--- START ---

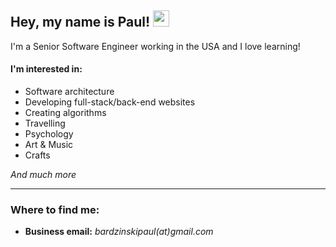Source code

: ## Hey, my name is Paul! <img src="https://media.giphy.com/media/hvRJCLFzcasrR4ia7z/giphy.gif" width="26px">

I'm a Senior Software Engineer working in the USA and I love learning!

#### I'm interested in:
- Software architecture
- Developing full-stack/back-end websites
- Creating algorithms
- Travelling
- Psychology
- Art & Music
- Crafts

_And much more_

---

### Where to find me:
- **Business email:** *bardzinskipaul(at)gmail.com*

--- END ---

Scan the listing above. Gather each line that contains the word "Software".

I'm a Senior Software Engineer working in the USA and I love learning!
- Software architecture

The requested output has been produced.